Why I’m looking to stash this defensive REIT
Grocery retailers proved to be a fantastic defensive play in the face of the COVID-19 pandemic. Slate Grocery REIT (TSX:SGR.U) is an owner and operator of United States grocery-anchored real estate in major U.S. metro markets. Shares of Slate Grocery REIT have climbed 14% in 2021. However, shares of this REIT have dropped 4.7% month over month.

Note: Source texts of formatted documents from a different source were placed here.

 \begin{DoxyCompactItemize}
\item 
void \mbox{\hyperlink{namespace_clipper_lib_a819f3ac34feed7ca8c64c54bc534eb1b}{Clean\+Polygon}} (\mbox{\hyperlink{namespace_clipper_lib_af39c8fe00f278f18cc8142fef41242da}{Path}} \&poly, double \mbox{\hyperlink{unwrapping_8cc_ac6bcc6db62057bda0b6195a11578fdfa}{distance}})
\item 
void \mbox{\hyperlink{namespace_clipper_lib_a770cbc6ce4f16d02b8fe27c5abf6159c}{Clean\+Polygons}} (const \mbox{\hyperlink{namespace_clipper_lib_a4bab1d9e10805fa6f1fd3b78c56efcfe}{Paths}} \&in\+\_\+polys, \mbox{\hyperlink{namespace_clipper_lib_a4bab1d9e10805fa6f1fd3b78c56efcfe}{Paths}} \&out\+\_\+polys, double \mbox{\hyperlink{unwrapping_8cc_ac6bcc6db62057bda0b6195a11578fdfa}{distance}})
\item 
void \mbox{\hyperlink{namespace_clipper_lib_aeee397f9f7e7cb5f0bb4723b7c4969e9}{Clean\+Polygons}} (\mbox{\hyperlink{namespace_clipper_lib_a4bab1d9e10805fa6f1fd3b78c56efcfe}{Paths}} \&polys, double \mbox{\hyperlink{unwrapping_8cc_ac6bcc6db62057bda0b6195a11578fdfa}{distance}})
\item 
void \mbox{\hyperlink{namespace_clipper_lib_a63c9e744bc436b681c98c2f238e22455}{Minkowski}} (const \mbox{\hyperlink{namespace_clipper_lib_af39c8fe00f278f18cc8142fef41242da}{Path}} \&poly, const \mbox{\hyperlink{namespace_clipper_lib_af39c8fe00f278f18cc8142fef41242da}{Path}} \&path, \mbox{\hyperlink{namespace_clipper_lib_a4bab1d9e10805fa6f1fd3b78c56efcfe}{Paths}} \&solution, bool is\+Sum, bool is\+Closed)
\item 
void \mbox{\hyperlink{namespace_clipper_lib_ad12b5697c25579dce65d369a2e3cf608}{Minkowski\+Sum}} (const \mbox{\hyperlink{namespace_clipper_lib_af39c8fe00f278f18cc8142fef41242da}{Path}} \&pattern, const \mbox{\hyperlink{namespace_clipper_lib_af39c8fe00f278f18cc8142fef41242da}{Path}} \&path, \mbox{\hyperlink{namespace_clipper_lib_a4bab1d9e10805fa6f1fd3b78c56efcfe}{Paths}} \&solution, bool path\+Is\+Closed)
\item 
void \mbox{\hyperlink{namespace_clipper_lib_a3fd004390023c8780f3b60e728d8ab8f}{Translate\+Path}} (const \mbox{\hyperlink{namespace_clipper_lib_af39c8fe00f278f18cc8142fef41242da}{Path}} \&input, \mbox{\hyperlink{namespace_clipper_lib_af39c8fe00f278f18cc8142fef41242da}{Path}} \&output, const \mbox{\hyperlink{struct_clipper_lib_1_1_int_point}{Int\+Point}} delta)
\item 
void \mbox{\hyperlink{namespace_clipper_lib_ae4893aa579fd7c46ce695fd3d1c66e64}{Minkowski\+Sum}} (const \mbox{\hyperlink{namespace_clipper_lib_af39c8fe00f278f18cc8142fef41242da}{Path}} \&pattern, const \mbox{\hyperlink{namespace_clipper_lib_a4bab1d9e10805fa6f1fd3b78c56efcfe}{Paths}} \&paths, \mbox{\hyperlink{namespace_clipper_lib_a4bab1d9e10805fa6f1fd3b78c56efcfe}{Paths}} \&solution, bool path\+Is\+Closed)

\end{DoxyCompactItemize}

Investors can expect to see its third-quarter 2021 results in late October. In Q2 2021, Slate Grocery saw occupancy increase 0.1% from the prior year. Meanwhile, rental revenue climbed 10% from the previous year to $33.3 million. Funds from operations (FFO) rose 12% to $12.5 million.
Slate Grocery last paid out a monthly distribution of $0.072 per share. That represents a monster 8.4% yield. This is a REIT that you can trust for the long haul.
Look to the healthcare sector in early October
Earlier this year, I’d looked at some of the best stocks to snatch up in the healthcare space. My top REIT in this space is Northwest Healthcare REIT (TSX:NWH.UN). This REIT owns and operates a global portfolio of high-quality real estate. Its shares have increased 5.3% so far this year. The stock has slipped 2.3% month over month.
In Q2 2021, Northwest posted adjusted funds from operations (AFFO) growth of 7.8% to $0.22 per share. Meanwhile, total assets under management (AUM) climbed 20.9% to $8.3 billion. This REIT offers one of the top defensive plays on the TSX in this environment. It last paid out a monthly dividend of $0.067 per share, which represents a tasty 6.1% yield.